● **Aim of the exercise**: Go through the data below and copy each line where the word "Kutta" occurs.

● **Study material**:
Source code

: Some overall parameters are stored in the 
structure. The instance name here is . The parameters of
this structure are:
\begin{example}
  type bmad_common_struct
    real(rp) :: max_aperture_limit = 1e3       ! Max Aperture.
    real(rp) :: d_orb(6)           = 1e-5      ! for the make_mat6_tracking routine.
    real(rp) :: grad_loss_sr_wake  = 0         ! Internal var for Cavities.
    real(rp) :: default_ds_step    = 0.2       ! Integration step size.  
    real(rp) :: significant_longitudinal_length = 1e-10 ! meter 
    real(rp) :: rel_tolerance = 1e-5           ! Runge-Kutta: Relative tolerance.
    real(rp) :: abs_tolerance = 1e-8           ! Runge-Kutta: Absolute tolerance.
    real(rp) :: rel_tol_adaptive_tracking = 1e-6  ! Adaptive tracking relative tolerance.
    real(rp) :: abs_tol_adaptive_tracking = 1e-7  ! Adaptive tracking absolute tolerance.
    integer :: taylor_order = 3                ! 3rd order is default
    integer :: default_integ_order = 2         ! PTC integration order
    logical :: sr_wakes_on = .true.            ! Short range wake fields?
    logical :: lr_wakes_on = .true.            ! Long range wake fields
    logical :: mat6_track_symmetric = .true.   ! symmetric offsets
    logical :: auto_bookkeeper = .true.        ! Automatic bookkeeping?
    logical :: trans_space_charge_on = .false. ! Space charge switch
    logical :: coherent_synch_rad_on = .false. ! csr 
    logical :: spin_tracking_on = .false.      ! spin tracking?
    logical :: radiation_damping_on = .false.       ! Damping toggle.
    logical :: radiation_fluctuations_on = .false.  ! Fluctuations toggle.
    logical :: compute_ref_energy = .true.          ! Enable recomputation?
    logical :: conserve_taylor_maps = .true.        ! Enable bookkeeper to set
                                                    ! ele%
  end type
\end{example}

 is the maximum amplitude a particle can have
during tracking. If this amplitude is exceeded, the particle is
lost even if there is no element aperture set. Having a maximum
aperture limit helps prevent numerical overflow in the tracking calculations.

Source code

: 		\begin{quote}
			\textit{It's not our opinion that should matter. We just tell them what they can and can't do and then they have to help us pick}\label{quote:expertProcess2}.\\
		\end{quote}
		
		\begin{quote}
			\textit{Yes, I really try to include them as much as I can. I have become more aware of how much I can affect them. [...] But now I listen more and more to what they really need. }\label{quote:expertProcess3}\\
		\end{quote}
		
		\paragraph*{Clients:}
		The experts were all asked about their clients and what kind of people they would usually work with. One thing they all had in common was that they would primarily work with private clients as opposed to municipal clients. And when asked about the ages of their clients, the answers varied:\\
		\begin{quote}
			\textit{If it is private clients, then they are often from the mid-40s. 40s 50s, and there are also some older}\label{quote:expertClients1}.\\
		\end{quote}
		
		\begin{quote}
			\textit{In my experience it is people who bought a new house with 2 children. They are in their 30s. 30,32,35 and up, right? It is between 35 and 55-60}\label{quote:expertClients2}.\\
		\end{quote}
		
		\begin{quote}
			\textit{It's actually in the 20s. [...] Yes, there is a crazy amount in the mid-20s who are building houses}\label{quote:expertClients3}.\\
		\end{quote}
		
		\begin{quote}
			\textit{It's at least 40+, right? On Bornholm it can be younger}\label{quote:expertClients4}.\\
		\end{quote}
...
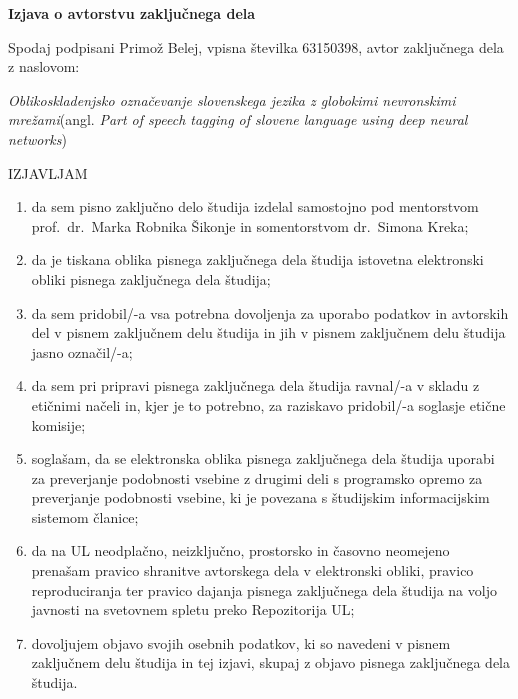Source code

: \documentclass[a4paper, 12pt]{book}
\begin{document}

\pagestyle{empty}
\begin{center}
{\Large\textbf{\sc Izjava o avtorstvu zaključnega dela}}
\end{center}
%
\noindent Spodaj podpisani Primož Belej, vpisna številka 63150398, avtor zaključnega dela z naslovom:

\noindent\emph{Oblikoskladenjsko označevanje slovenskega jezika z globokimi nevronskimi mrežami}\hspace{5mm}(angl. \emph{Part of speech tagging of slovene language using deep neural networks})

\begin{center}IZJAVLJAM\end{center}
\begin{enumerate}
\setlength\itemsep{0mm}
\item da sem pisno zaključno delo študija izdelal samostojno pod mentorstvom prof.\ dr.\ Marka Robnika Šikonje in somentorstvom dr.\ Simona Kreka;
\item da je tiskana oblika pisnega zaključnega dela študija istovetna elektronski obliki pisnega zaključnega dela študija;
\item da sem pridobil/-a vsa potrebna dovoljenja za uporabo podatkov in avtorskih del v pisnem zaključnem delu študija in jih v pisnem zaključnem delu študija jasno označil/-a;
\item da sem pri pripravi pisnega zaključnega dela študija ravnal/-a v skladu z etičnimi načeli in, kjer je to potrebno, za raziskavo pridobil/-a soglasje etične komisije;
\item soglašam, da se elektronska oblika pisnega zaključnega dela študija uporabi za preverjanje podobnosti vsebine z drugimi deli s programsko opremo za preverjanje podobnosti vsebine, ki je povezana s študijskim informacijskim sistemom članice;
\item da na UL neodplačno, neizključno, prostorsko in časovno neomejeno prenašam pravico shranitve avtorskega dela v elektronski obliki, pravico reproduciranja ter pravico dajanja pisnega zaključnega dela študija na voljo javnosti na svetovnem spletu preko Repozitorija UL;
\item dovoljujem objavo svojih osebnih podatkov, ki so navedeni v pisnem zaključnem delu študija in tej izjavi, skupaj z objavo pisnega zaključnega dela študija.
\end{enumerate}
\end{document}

● **Reply to the exercise**:
    real(rp) :: rel_tolerance = 1e-5           ! Runge-Kutta: Relative tolerance.
    real(rp) :: abs_tolerance = 1e-8           ! Runge-Kutta: Absolute tolerance.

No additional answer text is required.